Isle of Mull PA73 6LU


Unique Garden in a Sparkling Setting

The west coast of Mull stands exposed to the full force of Atlantic gales, so it is surprising to discover that this beautiful, if windswept, spot is home to one of the most exciting gardens in Scotland.

Lip na Cloiche, which means ‘edge of the rock’ in English, has been created through the hard work and creative vision of Lucy Mackenzie Panizzon, who has single-handedly cleared over an acre of gorse and bracken and transformed it into an oasis for unusual plants.

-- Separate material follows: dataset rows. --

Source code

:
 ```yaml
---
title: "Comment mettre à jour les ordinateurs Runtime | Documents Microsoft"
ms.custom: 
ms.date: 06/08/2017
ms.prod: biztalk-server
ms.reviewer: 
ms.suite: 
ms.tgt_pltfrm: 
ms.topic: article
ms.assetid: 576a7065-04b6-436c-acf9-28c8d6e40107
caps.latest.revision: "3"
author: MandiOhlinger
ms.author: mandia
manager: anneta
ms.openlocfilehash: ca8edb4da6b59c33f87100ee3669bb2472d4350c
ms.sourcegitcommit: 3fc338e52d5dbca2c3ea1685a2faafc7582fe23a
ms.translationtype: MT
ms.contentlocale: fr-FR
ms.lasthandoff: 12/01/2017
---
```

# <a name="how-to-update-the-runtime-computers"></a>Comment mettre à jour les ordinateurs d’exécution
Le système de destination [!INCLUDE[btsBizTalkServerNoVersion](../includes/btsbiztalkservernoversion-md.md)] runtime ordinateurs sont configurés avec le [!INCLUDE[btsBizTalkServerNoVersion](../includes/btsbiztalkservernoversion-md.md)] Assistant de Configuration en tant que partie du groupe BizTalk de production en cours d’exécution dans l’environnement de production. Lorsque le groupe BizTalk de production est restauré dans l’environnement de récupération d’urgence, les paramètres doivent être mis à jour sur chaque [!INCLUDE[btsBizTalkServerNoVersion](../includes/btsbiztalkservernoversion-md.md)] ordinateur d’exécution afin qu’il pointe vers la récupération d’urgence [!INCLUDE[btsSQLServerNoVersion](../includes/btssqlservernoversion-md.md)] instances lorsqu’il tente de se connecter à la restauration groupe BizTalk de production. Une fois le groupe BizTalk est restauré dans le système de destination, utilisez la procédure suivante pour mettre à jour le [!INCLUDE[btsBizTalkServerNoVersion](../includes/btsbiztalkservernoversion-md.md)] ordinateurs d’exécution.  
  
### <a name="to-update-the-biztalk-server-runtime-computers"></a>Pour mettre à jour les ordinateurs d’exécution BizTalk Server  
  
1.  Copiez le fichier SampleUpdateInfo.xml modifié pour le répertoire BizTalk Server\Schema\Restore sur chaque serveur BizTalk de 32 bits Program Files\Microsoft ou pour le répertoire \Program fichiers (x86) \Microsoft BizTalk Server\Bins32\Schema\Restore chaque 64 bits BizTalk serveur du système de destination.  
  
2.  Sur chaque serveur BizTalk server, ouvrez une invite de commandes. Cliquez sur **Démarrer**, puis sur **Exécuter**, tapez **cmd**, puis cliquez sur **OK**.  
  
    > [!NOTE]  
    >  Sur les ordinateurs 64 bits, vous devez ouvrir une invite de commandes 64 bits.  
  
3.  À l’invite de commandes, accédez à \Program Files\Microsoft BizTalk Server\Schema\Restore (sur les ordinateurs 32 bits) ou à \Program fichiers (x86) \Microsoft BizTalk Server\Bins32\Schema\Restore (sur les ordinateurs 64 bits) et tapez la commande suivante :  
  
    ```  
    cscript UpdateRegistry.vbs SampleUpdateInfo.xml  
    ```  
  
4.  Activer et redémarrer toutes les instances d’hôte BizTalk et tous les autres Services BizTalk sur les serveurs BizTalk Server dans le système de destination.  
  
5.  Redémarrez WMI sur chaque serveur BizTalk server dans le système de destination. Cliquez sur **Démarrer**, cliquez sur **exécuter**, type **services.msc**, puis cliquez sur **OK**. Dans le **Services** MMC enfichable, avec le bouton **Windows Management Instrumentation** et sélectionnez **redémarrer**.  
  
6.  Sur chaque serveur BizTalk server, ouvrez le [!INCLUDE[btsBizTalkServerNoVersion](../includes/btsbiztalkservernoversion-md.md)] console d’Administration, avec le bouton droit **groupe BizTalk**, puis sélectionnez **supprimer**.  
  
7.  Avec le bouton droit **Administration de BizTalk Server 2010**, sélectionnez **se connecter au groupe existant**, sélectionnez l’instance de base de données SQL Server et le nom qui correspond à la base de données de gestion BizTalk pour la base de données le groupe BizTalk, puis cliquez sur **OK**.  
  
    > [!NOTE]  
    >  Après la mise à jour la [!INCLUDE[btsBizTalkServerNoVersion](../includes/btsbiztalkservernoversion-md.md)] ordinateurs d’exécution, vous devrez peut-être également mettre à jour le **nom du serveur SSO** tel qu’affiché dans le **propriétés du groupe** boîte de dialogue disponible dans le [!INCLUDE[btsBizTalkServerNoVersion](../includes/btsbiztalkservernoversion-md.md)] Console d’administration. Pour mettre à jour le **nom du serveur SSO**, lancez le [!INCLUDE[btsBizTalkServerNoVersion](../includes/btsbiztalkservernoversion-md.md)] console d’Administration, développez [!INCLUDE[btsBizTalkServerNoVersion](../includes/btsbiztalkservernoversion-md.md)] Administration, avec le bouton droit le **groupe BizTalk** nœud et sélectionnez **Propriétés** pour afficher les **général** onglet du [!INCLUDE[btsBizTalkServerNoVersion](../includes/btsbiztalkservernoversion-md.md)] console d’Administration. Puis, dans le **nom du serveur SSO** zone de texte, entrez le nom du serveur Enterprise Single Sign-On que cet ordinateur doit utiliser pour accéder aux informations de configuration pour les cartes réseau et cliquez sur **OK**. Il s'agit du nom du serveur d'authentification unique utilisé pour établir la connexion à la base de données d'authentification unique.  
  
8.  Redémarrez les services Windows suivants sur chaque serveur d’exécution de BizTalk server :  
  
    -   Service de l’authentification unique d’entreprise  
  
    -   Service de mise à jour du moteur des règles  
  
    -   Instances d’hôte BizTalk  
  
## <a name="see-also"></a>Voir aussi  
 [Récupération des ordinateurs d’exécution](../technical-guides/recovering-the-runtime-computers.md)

When she returned home to Mull after living in Italy for many years, Lucy first renovated a cottage in an idyllic spot overlooking Loch Tuath and the Isle of Ulva before creating a shelterbelt of hedges using hebe, fuchsia and other shrubs that can withstand severe conditions.

Within this framework she then began planting densely, choosing species from around the world, including New Zealand and Chile, recognising that many borderline-hardy plants would adapt well to the mild winters and cool summers that this part of the country experiences.

The garden slopes steeply towards the sea, which means that the soil drains quickly despite high rainfall levels, and Lucy protects plants which dislike damp conditions, by mulching them thickly with gravel.

New borders have seaweed added to them, but otherwise plants remain unfed in order to prevent the development of soft growth that would be more susceptible to wind damage while the hedges, which are now mature, are kept deliberately low so that the view remains unobstructed.

The Herald: Garden and Ben MorGarden and Ben Mor (Image: Discover gardens)

The garden has been developed for year-round interest and plants such as Ricinus communis and Melianthus major are grown for their attractive foliage. Many different kinds of Olerea grow across the site and Agastache and Salvia caradonna relish the south-facing aspect.

The most formal part of the garden is a small potager where Lucy grows a rich variety of fruit and vegetables and the traditionally-styled greenhouse is used for propagating plants that Lucy sells from the nursery. 

Perhaps the most unusual feature of the garden however is the way that Lucy has incorporated found objects into its design, using old bedsteads and pitchforks as fences and plant supports, and transforming driftwood into sculpture.

The tides around here bring beautiful objects almost to the door and Lucy spends the winter beachcombing on the sands then transforming the shells and sea glass that she recovers into plant labels and decorative objects.

Old kettles and galvanised buckets become plant containers and Lucy has also used beautiful pebbles from the shoreline to create the mosaic steps that lead up the slope.

The result is a garden that seems to grow out of the landscape, combining elements of the sea and the surrounding countryside with exciting and unusual plants.


Practical magic

The combination of found objects and spectacular setting gives Lip na Cloiche whimsical appeal, but it is in fact underpinned by practical solutions to the challenges thrown up by the site. The damp area around the tumbling burn has been filled with Gunnera, Rheum and Candelabra primulas, while the handrail of the bridge that crosses it is formed by a fallen branch.

An old bothy that once stood on the site has been recycled to create walls and terraces and the decorative, step-over apples are a solution to the salt-laden winds.

Despite the high moisture levels, Lucy’s innate understanding of the garden means that Mediterranean plants flourish here, growing surprisingly large because they are mostly untroubled by frost.



The garden is open daily, dawn to dusk.

Entrance is free but donations are welcomed and 25% of these go towards supporting local charities.